An American contact was annoyed with me recently. I’d declared that anyone and everyone serving in the U.S. Army (or with any of the allied forces) should know that Afghans are pretty touchy about how Korans are treated. Ordinary American soldiers aren’t going to know that, he said. Even if they’re told, it won’t make any impression. They won’t remember.

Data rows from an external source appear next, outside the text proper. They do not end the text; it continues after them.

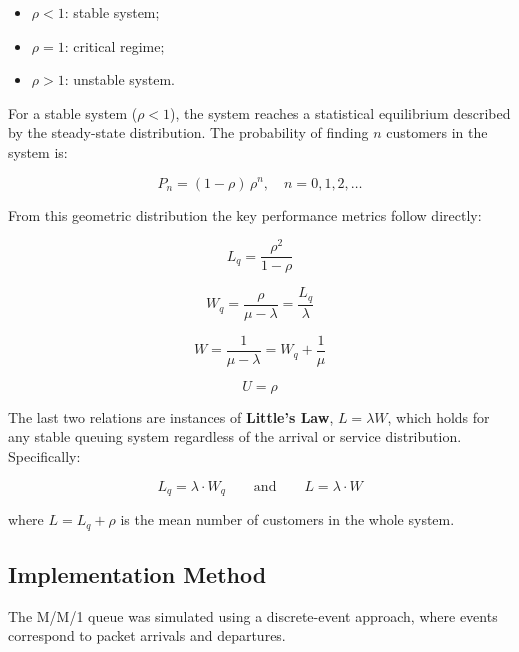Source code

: \documentclass[12pt]{article}
\begin{document}
\begin{itemize}
    \item $\rho < 1$: stable system;
    \item $\rho = 1$: critical regime;
    \item $\rho > 1$: unstable system.
\end{itemize}

For a stable system ($\rho < 1$), the system reaches a statistical equilibrium described by
the steady-state distribution. The probability of finding $n$ customers in the system is:

\begin{equation}
P_n = (1-\rho)\,\rho^n, \quad n = 0, 1, 2, \ldots
\end{equation}

From this geometric distribution the key performance metrics follow directly:

\begin{equation}
L_q = \frac{\rho^2}{1 - \rho}
\end{equation}

\begin{equation}
W_q = \frac{\rho}{\mu - \lambda} = \frac{L_q}{\lambda}
\end{equation}

\begin{equation}
W = \frac{1}{\mu - \lambda} = W_q + \frac{1}{\mu}
\end{equation}

\begin{equation}
U = \rho
\end{equation}

The last two relations are instances of \textbf{Little's Law}, $L = \lambda W$, which holds for
any stable queuing system regardless of the arrival or service distribution. Specifically:

\begin{equation}
L_q = \lambda \cdot W_q \qquad \text{and} \qquad L = \lambda \cdot W
\end{equation}

where $L = L_q + \rho$ is the mean number of customers in the whole system.

\subsection{Implementation Method}

The M/M/1 queue was simulated using a discrete-event approach, where events correspond to packet arrivals and departures.
\end{document}
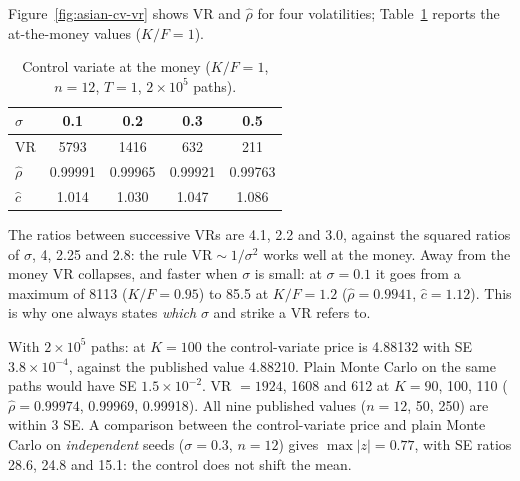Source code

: Figure~\ref{fig:asian-cv-vr} shows VR and $\hat\rho$ for four volatilities; Table~\ref{tab:asian-vr} reports the
at-the-money values ($K/F=1$).
\begin{table}[htbp]
\centering
\small
\caption{Control variate at the money ($K/F=1$, $n=12$, $T=1$, $2\times10^5$ paths).}
\label{tab:asian-vr}
\begin{tabular}{lcccc}
\toprule
$\sigma$ & 0.1 & 0.2 & 0.3 & 0.5\\
\midrule
VR & 5793 & 1416 & 632 & 211\\
$\hat\rho$ & 0.99991 & 0.99965 & 0.99921 & 0.99763\\
$\hat c$ & 1.014 & 1.030 & 1.047 & 1.086\\
\bottomrule
\end{tabular}
\end{table}

The ratios between successive VRs are 4.1, 2.2 and 3.0, against the squared ratios of $\sigma$, 4, 2.25 and 2.8: the
rule $\mathrm{VR}\sim1/\sigma^2$ works well at the money. Away from the money VR collapses, and faster when $\sigma$ is
small: at $\sigma=0.1$ it goes from a maximum of 8113 ($K/F=0.95$) to 85.5 at $K/F=1.2$ ($\hat\rho=0.9941$,
$\hat c=1.12$). This is why one always states \emph{which} $\sigma$ and strike a VR refers to.

\begin{esempio}[title={\texorpdfstring{Example: Fusai--Meucci, arithmetic with $n=12$}{Example: Fusai--Meucci,
arithmetic with n=12}}]
With $2\times10^5$ paths: at $K=100$ the control-variate price is 4.88132 with SE $3.8\times10^{-4}$, against the
published value 4.88210. Plain Monte Carlo on the same paths would have SE $1.5\times10^{-2}$. VR $=1924$, 1608 and 612
at $K=90$, 100, 110 ($\hat\rho=0.99974$, 0.99969, 0.99918). All nine published values ($n=12$, 50, 250) are within
3 SE. A comparison between the control-variate price and plain Monte Carlo on \emph{independent} seeds ($\sigma=0.3$,
$n=12$) gives $\max|z|=0.77$, with SE ratios 28.6, 24.8 and 15.1: the control does not shift the mean.
\end{esempio}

I don’t think American troops are stupid. I don’t believe that they are incapable of learning respect for local custom. It’s far more likely that their commanders and their commanders’ commanders haven’t done a very good job of providing the cultural sensitization that (we’re told) is routine. Maybe sensitizing is on the syllabus, so to speak, but carried out so badly, so offhandedly, with so little sense of urgency, that anyone in the audience would fall asleep. Or maybe it’s done in an off-putting preachy way. Sermons do get boring. How clearly are the troops taught that Koran handling is a life and death matter? Your buddy could die. Your vehicle could get blown up. Etc
Like many observers, I was pretty outraged by this unnecessarily provocative act, but it may be that I’m even more puzzled by it. Nowhere in my reading have I found any reference to clear cut, codified procedures for handling Korans, step by step procedures to be followed without fail.